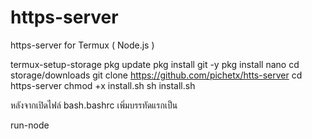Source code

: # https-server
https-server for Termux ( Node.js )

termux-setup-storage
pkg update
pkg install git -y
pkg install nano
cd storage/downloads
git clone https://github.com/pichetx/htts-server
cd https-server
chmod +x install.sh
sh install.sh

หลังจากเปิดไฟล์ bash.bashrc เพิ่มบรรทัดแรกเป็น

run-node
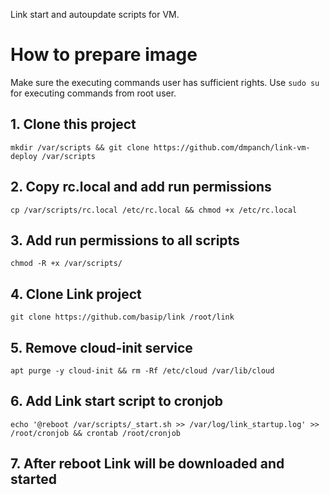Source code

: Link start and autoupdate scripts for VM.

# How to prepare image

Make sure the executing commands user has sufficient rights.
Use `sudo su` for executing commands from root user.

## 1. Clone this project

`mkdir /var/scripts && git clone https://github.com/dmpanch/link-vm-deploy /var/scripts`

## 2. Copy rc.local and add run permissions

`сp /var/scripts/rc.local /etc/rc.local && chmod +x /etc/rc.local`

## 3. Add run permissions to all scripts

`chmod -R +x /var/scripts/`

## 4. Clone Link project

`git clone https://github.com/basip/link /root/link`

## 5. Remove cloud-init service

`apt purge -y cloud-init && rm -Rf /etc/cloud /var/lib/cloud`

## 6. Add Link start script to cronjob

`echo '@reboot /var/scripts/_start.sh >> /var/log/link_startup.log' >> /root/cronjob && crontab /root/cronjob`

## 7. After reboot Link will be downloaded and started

● ● ●

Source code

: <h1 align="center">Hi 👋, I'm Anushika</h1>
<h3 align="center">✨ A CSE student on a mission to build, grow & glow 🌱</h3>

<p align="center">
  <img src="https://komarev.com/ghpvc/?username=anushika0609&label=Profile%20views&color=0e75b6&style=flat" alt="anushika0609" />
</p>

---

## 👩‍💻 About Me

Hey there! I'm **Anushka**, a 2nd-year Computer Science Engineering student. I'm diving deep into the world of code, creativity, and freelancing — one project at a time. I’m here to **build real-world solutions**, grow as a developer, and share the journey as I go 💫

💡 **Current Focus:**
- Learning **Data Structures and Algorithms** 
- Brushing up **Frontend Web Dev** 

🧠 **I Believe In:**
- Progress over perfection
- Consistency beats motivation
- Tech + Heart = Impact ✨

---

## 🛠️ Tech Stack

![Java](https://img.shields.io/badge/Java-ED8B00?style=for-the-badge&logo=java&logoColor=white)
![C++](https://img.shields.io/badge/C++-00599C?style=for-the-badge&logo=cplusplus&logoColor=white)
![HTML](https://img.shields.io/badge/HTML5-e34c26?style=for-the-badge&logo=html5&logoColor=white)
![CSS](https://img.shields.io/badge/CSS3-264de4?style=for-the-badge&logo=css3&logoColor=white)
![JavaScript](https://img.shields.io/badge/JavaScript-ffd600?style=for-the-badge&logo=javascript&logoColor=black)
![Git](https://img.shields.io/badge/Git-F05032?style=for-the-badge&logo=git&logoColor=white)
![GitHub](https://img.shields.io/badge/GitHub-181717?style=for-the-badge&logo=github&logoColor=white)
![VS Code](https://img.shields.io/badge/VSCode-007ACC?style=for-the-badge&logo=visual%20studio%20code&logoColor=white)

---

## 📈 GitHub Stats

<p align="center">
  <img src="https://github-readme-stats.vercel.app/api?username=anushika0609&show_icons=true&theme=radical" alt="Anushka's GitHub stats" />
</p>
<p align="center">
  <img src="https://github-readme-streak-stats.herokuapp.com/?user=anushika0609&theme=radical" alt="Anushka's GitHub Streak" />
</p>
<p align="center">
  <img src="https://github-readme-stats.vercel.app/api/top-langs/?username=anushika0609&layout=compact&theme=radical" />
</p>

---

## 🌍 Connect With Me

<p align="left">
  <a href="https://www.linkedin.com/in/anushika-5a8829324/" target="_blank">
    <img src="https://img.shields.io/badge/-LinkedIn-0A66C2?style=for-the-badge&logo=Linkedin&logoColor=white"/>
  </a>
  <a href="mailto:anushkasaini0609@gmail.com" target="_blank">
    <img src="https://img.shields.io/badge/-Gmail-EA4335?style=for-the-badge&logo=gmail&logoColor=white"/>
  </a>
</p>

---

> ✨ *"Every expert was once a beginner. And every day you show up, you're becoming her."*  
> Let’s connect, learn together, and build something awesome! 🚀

● ● ●

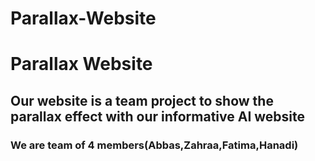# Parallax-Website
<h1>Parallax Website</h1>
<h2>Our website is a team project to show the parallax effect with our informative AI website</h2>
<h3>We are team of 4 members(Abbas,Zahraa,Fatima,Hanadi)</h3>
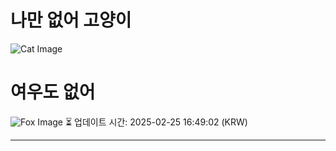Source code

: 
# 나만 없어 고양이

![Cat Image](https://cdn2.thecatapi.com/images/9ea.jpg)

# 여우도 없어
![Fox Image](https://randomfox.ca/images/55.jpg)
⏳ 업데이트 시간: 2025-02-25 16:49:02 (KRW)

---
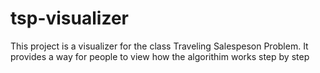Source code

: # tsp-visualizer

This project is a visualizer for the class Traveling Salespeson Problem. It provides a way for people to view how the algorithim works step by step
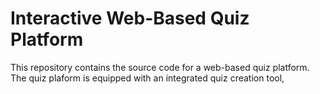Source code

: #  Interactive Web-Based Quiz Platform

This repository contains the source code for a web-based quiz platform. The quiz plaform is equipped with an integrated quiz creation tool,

● ● ●

Try it: Tally the lines in the records above that contain the word "install", and give only that number.

Reply: 4